Patrick Mahomes’s agent is Leigh Steinberg, the inspiration for the movie Jerry Maguire. On Monday, Steinberg showed Patrick Mahomes the money. Mahomes has signed a 10-year contract extension worth a maximum of $503 million including incentives, according to ESPN’s Adam Schefter. It’s the largest contract in the history of North American sports and almost double the career earnings of Eli Manning, the highest-paid player by salary in league history. Mahomes is slated to be a free agent again in 2032, when the land is expected to be overtaken by the sea.
A 12-year football contract is rare. For context, Dallas left tackle Tyron Smith is the only other player in the NFL with a contract lasting longer than six years—an eight-year deal he signed before the 2014 season. Mahomes is under contract five years longer than any other current player. In the past two decades, just a handful of NFL players have gotten a deal for 10-plus years:
- Brett Favre with Green Bay in 2001
- Drew Bledsoe with New England in 2001
- Donovan McNabb with Philadelphia in 2002
- Daunte Culpepper with Minnesota in 2003
- Michael Vick with Atlanta in 2004
Notably, all of those deals ended prematurely for various reasons. But Mahomes may be a better bet than any of those players were at the time (even Brett Favre thinks this). Mahomes is one of three quarterbacks in NFL history to toss 50 touchdowns in a season, along with Peyton Manning and Tom Brady. But whereas Manning and Brady did that in their 30s, Mahomes did it in his first full season as a starter in 2018, when he also won the MVP award (Kansas City’s franchise valuation went up $200 million after the 2018 season, according to Forbes). In Mahomes’s second season starting, he led the Chiefs to a Lombardi Trophy win, earned Super Bowl MVP honors, and orchestrated one of the greatest comebacks in NFL history, against the Houston Texans. In just a couple of years, Mahomes has broken NFL records, starred on the cover of Madden, and won a Super Bowl. Statistically and stylistically, Mahomes’s first two seasons have been a hybrid of Manning, Dan Marino, and Brett Favre, but with more success than any of them had when they were 24.
All of that is why Mahomes was expected to get an unprecedented contract. A 12-year pact for almost a half-billion dollars puts Mahomes out of the realm of football contracts and into the realm of baseball, where Mike Trout signed a 12-year contract extension for $430 million last year, and Bryce Harper signed a 13-year deal for $330 million. At a time when it’s difficult to see just a few weeks into the future, it is jarring to see someone lock themselves into any job for the next 12 years. But now Mahomes is cemented as the face of Kansas City sports for the foreseeable future, and the deal includes a no-trade clause.

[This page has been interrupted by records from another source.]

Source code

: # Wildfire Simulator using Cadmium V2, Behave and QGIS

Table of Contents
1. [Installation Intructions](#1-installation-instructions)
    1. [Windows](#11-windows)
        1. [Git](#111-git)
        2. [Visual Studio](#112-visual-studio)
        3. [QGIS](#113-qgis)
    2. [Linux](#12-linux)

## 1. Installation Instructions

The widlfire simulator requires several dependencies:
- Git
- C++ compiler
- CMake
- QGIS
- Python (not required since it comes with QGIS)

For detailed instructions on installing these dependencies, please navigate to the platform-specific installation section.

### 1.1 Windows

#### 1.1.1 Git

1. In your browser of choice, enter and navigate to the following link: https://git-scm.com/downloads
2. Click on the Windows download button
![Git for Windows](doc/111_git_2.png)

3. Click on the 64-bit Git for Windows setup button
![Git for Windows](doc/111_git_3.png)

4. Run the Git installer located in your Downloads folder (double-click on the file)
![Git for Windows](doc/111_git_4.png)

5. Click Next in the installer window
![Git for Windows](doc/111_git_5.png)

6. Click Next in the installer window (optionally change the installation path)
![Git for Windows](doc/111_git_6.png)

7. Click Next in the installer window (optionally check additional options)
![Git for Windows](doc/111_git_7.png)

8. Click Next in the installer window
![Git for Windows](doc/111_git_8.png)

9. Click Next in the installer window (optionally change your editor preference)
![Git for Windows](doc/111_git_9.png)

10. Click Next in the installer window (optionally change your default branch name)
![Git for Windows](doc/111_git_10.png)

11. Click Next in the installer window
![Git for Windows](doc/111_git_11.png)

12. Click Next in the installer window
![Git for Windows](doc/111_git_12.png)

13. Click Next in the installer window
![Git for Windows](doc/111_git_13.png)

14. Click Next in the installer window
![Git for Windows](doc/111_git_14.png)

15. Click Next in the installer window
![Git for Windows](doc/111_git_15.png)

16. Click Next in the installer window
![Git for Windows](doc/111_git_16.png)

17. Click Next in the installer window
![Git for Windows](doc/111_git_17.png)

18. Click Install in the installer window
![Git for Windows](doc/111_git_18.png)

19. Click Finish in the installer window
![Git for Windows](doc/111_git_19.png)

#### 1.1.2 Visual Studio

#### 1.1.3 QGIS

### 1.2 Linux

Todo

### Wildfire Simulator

It’s important to note that NFL contracts are not guaranteed, which means the amount of years on a deal is just a suggestion. From 2011 to 2015, free agents who signed a five-year contract had a higher chance of lasting one year on the deal than lasting all five seasons. On almost any veteran NFL contract, the fourth year and beyond are team options, regardless of how long the contract purports to last. Teams often add dummy years to the ends of contracts that inflate the total value (which make the agent and player happier) or use the extra years as an accounting trick to lower the team’s salary-cap figure. Mahomes has an injury guarantee for $140 million, and his signing bonus is just $10 million, but he has large roster bonuses that will pay out each year across the deal with many conditional guarantees, according to NFL Network’s Mike Garafolo. He may technically be signed for 12 years, but until we learn the guaranteed money and contract structure, there is a chance he will negotiate his next deal a lot sooner than 2031.
League economics aside, Mahomes, the best football player on the planet, is going to be in Kansas City for a long time. Kansas City is the rare Super Bowl contender returning its head coach, all three coordinators, and 22 of 23 assistant coaches. If the Chiefs resolve the contract situation with star defensive tackle Chris Jones, they will also retain all 22 of their starters. But even better than their odds of a repeat this season is the knowledge that Mahomes will be there for years to come.
“What we’ve said, both sides, is he wants to be a Kansas City Chief for life, and that’s our mentality as well,” Chiefs majority owner Clark Hunt said in May. “We want him to play his entire career in Kansas City, and that’s what we’re going to be shooting for.”
This piece was updated Monday afternoon with additional details.